**Aim of the task**
Since only part of the records is wanted, repeat exactly the lines from the one containing "- Primary keys are automatically mapped" through the last line, both included.

===== Records provided =====

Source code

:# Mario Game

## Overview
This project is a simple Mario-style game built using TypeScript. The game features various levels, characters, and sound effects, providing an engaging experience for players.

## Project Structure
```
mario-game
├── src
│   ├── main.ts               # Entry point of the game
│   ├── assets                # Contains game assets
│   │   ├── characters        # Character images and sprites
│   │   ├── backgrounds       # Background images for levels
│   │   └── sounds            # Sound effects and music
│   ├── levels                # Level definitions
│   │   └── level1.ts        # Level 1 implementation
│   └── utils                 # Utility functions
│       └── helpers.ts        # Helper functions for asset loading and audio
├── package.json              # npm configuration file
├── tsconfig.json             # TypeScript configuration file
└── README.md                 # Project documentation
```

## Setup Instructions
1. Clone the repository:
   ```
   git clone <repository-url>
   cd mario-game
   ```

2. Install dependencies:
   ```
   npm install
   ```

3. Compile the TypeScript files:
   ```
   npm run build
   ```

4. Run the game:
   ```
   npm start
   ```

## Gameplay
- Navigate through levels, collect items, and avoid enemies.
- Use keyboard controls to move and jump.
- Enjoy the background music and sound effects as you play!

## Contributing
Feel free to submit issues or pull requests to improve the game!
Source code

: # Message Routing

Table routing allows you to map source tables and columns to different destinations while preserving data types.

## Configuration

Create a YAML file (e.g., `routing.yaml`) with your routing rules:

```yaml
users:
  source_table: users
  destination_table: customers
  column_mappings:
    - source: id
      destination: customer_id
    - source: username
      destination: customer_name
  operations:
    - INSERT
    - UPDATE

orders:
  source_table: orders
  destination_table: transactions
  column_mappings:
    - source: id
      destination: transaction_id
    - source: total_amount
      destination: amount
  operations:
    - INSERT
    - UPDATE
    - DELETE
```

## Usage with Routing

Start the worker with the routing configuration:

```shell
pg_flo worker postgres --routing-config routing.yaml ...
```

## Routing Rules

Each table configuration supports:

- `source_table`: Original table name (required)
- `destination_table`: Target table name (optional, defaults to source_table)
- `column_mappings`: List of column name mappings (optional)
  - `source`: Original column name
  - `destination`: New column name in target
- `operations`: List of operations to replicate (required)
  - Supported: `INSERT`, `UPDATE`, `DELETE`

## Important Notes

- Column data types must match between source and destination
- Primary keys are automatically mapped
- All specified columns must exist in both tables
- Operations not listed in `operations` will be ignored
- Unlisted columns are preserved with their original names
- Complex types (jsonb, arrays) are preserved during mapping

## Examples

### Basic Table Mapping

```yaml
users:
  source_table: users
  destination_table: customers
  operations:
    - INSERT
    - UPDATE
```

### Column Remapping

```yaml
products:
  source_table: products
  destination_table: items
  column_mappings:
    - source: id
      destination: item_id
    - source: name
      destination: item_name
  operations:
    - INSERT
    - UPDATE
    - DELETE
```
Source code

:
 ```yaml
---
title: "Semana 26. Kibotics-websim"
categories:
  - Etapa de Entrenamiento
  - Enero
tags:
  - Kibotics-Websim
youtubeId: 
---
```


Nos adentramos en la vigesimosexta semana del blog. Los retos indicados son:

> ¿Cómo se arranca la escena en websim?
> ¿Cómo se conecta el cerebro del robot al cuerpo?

=====

**Answer to the problem**
- Primary keys are automatically mapped
- All specified columns must exist in both tables
- Operations not listed in `operations` will be ignored
- Unlisted columns are preserved with their original names
- Complex types (jsonb, arrays) are preserved during mapping

## Examples

### Basic Table Mapping

```yaml
users:
  source_table: users
  destination_table: customers
  operations:
    - INSERT
    - UPDATE
```

### Column Remapping

```yaml
products:
  source_table: products
  destination_table: items
  column_mappings:
    - source: id
      destination: item_id
    - source: name
      destination: item_name
  operations:
    - INSERT
    - UPDATE
    - DELETE
```
Source code

:
 ```yaml
---
title: "Semana 26. Kibotics-websim"
categories:
  - Etapa de Entrenamiento
  - Enero
tags:
  - Kibotics-Websim
youtubeId: 
---
```


Nos adentramos en la vigesimosexta semana del blog. Los retos indicados son:

> ¿Cómo se arranca la escena en websim?
> ¿Cómo se conecta el cerebro del robot al cuerpo?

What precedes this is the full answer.